One night, as I switched off the light to go to sleep, I took a sip of water in the dark. As I reached to set the glass back on the side table, a nightmarish image of their 1980s royal blue VW flashed in my mind, and the glass of water fell and cracked into thousands of shards beside me. I could do nothing but lay beside the ruins until sleep took me.
And while I grieved for these women who I never knew and would never know, as the stories and photos of them in the media started to mesh into the fabric of my internal thoughts, search parties dove into the depths of the French Broad River soon discovering them and pulling their young bodies from the weedy depths.
A week later, my mom called and said, “Something happened in France. Don’t listen to the news,” she warned, knowing I was already rattled.
I immediately texted my friends in Paris, want to make sure you two are safe and sound, thinking of you. As if the Atlantic didn’t separate us, in less than a minute they wrote back that they were safe and that the city was shut down. They were at their hotel suspended, stuck in a moment in history.
Bombs strapped on human bodies in public squares, the ultimate defilement of the sanctity of the body and humanity. A man shot during the November Paris attacks said something like, “When you see the destruction a single bullet does to the human body, it is devastating.” His phrase, a single bullet, struck me as incredibly poignant, during a time that a single bullet is so rarely reported.
Then more reports in the news this week, a mass shooting in San Bernadino, California… every few days another announcement. And another and another.

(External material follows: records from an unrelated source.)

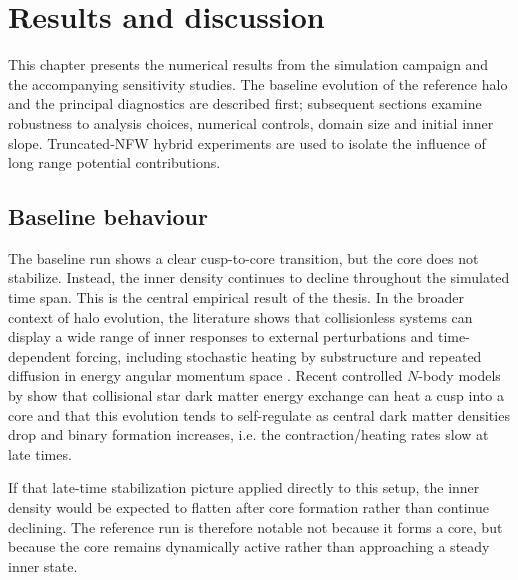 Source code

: \chapter{Results and discussion}

This chapter presents the numerical results from the simulation campaign and the accompanying sensitivity studies. The baseline evolution of the reference halo and the principal diagnostics are described first; subsequent sections examine robustness to analysis choices, numerical controls, domain size and initial inner slope. Truncated‑NFW hybrid experiments are used to isolate the influence of long range potential contributions.

\section{Baseline behaviour}
\label{sec:results_baseline}

The baseline run shows a clear cusp-to-core transition, but the core does not stabilize. Instead, the inner density continues to decline throughout the simulated time span. This is the central empirical result of the thesis. In the broader context of halo evolution, the literature shows that collisionless systems can display a wide range of inner responses to external perturbations and time-dependent forcing, including stochastic heating by substructure and repeated diffusion in energy angular momentum space \citep{penarrubia2017fluctuations,penarrubia2019stochastic}. Recent controlled $N$-body models by \cite{errani2026collisional} show that collisional star dark matter energy exchange can heat a cusp into a core and that this evolution tends to self-regulate as central dark matter densities drop and binary formation increases, i.e. the contraction/heating rates slow at late times.

If that late-time stabilization picture applied directly to this setup, the inner density would be expected to flatten after core formation rather than continue declining. The reference run is therefore notable not because it forms a core, but because the core remains dynamically active rather than approaching a steady inner state.


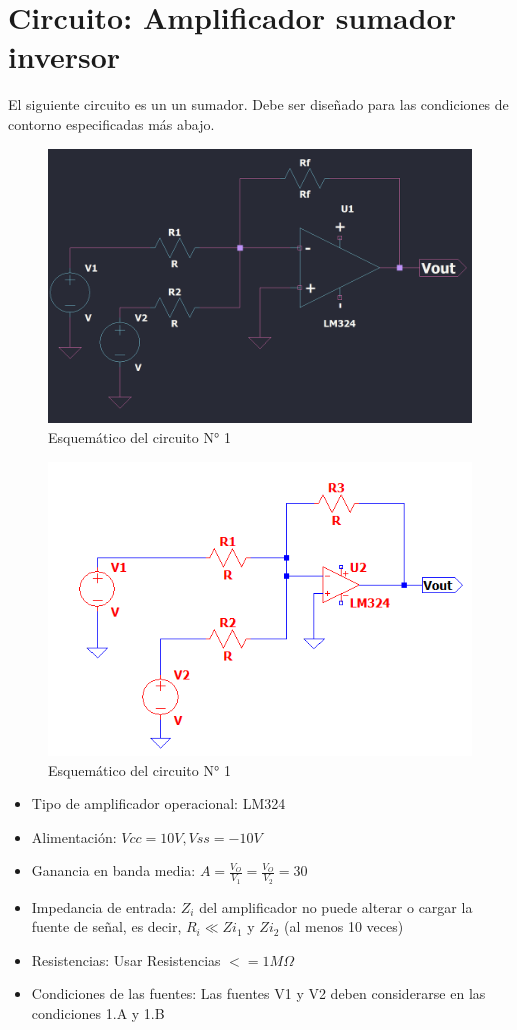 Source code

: \section{Circuito: Amplificador sumador inversor}

El siguiente circuito es un un sumador. Debe ser diseñado para las condiciones de contorno especificadas más abajo.

\begin{figure}[h!]
    \centering
    \includegraphics[width=0.90\linewidth]{img/esquematico_complete.png}
    \caption{Esquemático del circuito N° 1}
    \label{fig:esquematico}
\end{figure}

\begin{figure}
    \centering
    \includegraphics[width=0.5\linewidth]{img/Circuito1.png}
    \caption{Esquemático del circuito N° 1}
    \label{fig:enter-label}
\end{figure}

\begin{itemize}
  \item Tipo de amplificador operacional: LM324
  \item Alimentación: $Vcc = 10V, Vss = -10V$
  \item Ganancia en banda media: $A = \frac{V_O}{V_1} = \frac{V_O}{V_2} = 30$
  \item Impedancia de entrada: $Z_i$ del amplificador no puede alterar o cargar la fuente de señal, es decir, $R_i  \ll Zi_1$ y $Zi_2$ (al menos 10 veces)
  
  \item Resistencias: Usar Resistencias $<= 1M \Omega$
  \item Condiciones de las fuentes: Las fuentes V1 y V2 deben considerarse en las condiciones 1.A y 1.B

\end{itemize}






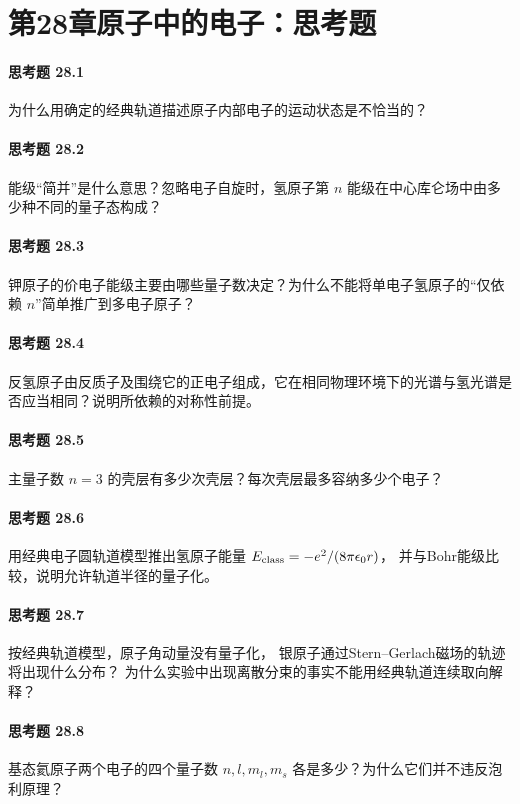 \section*{第28章\quad 原子中的电子：思考题}
\paragraph{思考题 28.1}
为什么用确定的经典轨道描述原子内部电子的运动状态是不恰当的？
\paragraph{思考题 28.2}
能级“简并”是什么意思？忽略电子自旋时，氢原子第 \(n\) 能级在中心库仑场中由多少种不同的量子态构成？
\paragraph{思考题 28.3}
钾原子的价电子能级主要由哪些量子数决定？为什么不能将单电子氢原子的“仅依赖 \(n\)”简单推广到多电子原子？
\paragraph{思考题 28.4}
反氢原子由反质子及围绕它的正电子组成，它在相同物理环境下的光谱与氢光谱是否应当相同？说明所依赖的对称性前提。
\paragraph{思考题 28.5}
主量子数 \(n=3\) 的壳层有多少次壳层？每次壳层最多容纳多少个电子？
\paragraph{思考题 28.6}
用经典电子圆轨道模型推出氢原子能量
\(E_{\rm class}=-e^2/(8\pi\epsilon_0r)\)，
并与Bohr能级比较，说明允许轨道半径的量子化。
\paragraph{思考题 28.7}
按经典轨道模型，原子角动量没有量子化，
银原子通过Stern--Gerlach磁场的轨迹将出现什么分布？
为什么实验中出现离散分束的事实不能用经典轨道连续取向解释？
\paragraph{思考题 28.8}
基态氦原子两个电子的四个量子数
\(n,l,m_l,m_s\) 各是多少？为什么它们并不违反泡利原理？
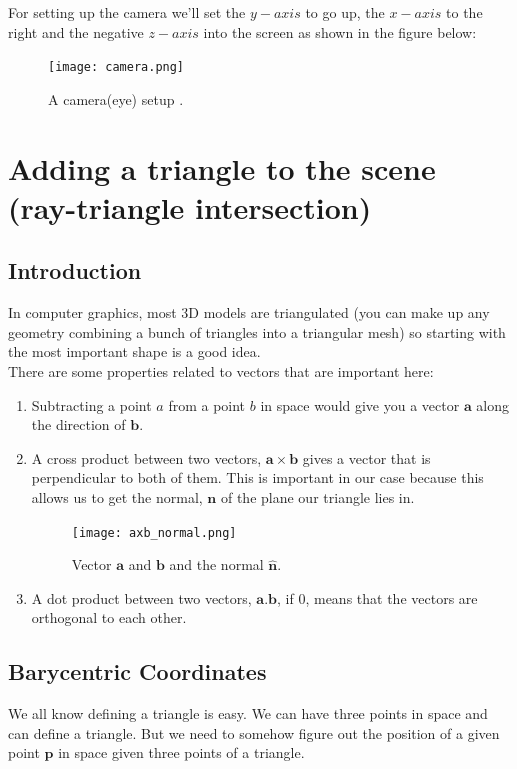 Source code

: \documentclass[11pt,a4paper]{article}
\begin{document}
	\noindent
	For setting up the camera we'll set the $y-axis$ to go up, the $x-axis$ to the right and the negative $z-axis$ into the screen as shown in the figure below:
	\begin{figure}[H]
		\centering
		\texttt{[image: camera.png]}
		\caption{\centering A camera(eye) setup \protect\cite{Shirley2020RTW1}.}
	\end{figure}
	
	\section{Adding a triangle to the scene (ray-triangle intersection)}
	\subsection{Introduction}
	In computer graphics, most 3D models are triangulated (you can make up any geometry combining a bunch of triangles into a triangular mesh) so starting with the most important shape is a good idea.\\
	
	There are some properties related to vectors that are important here:
	\begin{enumerate}
		\item Subtracting a point $a$ from a point $b$ in space would give you a vector $\boldsymbol{a}$ along the direction of $\boldsymbol{b}$.
		\item A cross product between two vectors, $\boldsymbol{a} \times \boldsymbol{b}$  gives a vector that is perpendicular to both of them. This is important in our case because this allows us to get the normal, $\boldsymbol{n}$ of the plane our triangle lies in.
		\begin{figure}[H]
			\centering
			\texttt{[image: axb\_normal.png]}
			\caption{\centering Vector $\boldsymbol{a}$ and $\boldsymbol{b}$ and the normal $\boldsymbol{\hat{n}}$.}
		\end{figure}
		\item A dot product between two vectors, $\boldsymbol{a}.\boldsymbol{b}$, if $0$, means that the vectors are orthogonal to each other.
	\end{enumerate}	
	
	\subsection{Barycentric Coordinates}
	We all know defining a triangle is easy. We can have three points in space and can define a triangle. But we need to somehow figure out the position of a given point $\boldsymbol{p}$ in space given three points of a triangle.
	
\end{document}
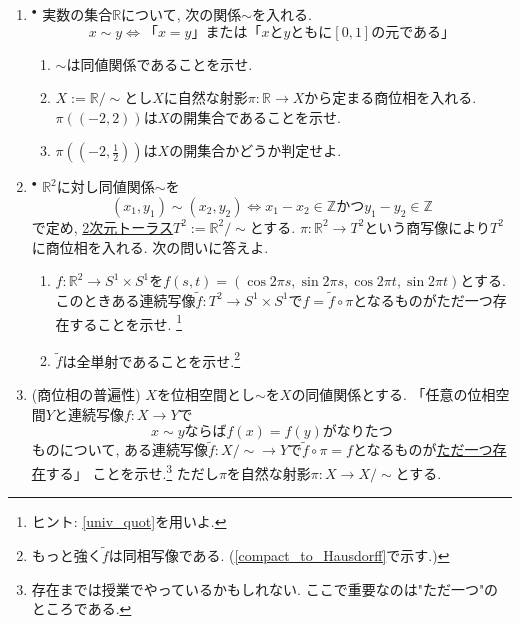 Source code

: \documentclass[dvipdfmx,a4paper,11pt]{article}
\newcommand{\R}{\mathbb{R}}
\newcommand{\Z}{\mathbb{Z}}
\theoremstyle{definition}
\begin{document}
\begin{enumerate}[ label=\textbf{問}\ref*{sec-quot}.\arabic*]
	\setlength{\parskip}{0cm} 
  \setlength{\itemsep}{7pt} 
\item $^\bullet$ 実数の集合$\R$について, 次の関係$\sim$を入れる.
	$$
	x \sim y \Leftrightarrow \text{「$x=y$」または「$x$と$y$ともに$[0,1]$の元である」} 
	$$	
\begin{enumerate}
	\setlength{\parskip}{0cm} 
  \setlength{\itemsep}{0pt} 
\item $\sim$は同値関係であることを示せ. 
\item $X := \R/\sim$とし$X$に自然な射影$\pi : \R \to X$から定まる商位相を入れる. 
$\pi\left( (-2,2) \right)$は$X$の開集合であることを示せ.
\item $\pi\left((-2,\frac{1}{2}) \right)$は$X$の開集合かどうか判定せよ. 
\end{enumerate}

\item$^{\bullet}$ \label{torus} $\R^{2}$に対し同値関係$\sim$を
$$
(x_1, y_1)\sim (x_2, y_2) \Leftrightarrow x_1 - x_2 \in \Z \text{かつ} y_1 - y_2 \in \Z 
$$
で定め, \underline{2次元トーラス}$T^2 := \R^2/\sim$とする.
$\pi : \R^2 \rightarrow T^2$という商写像により$T^2$に商位相を入れる.
次の問いに答えよ. %
\begin{enumerate}
 \setlength{\parskip}{0cm}
  \setlength{\itemsep}{0pt}
\item $f : \R^2 \rightarrow S^1 \times S^1$を$f(s,t) = (\cos 2 \pi s, \sin 2 \pi s,\cos 2 \pi t, \sin 2 \pi t)$とする. このときある連続写像$\widetilde{f}: T^2 \rightarrow S^1 \times S^1$で$f = \widetilde{f} \circ \pi $となるものがただ一つ存在することを示せ. \footnote{ヒント: \ref{univ_quot}を用いよ. }
	\item $\widetilde{f}$は全単射であることを示せ.\footnote{もっと強く$\widetilde{f}$は同相写像である. (\ref{compact_to_Hausdorff}で示す.)}  %
  \end{enumerate}
  
\item \label{univ_quot} (商位相の普遍性)
$X$を位相空間とし$\sim$を$X$の同値関係とする. 
「任意の位相空間$Y$と連続写像$f : X \to Y$で
$$
x \sim y \text{ならば} f(x)=f(y) \text{がなりたつ}
$$	
ものについて, ある連続写像$\widetilde{f} : X/\sim \to Y$で$\widetilde{f} \circ \pi =f$となるものが\underline{ただ一つ存在}する」 ことを示せ.\footnote{存在までは授業でやっているかもしれない. ここで重要なのは"ただ一つ"のところである. }
ただし$\pi$を自然な射影$\pi : X\to X/\sim $とする.




\end{enumerate}
\end{document}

At a children’s music celebration the leader sings, “We feel that peace is coming, we feel that peace is coming, we feel that peace is coming for everyone.” I’m struck by the optimism and hope and all the contradictions brought out in the irony of this simple wishful prayer. My son later that afternoon sings it to me while smiling. Is there a more beautiful and impossible sentiment? But I so want this to be true for him, and for all children, not a fairy tale, not something that can never be.
Last night, while driving, my husband informed me that an acquaintance’s twenty-two year old son died a few days ago while kayaking in Ecuador. I felt a pang run through me. I hit my fist to my chest, primitively, and made a quiet guttural sigh.
In temple, later that night, the people in mourning stood for a moment amongst themselves before the rest of the congregation rose in solidarity beside them as the words Kadosh, Kadosh, Kadosh, (Holy, Holy, Holy) slightly echoed into the vast space of the high, wood beamed, ceiling.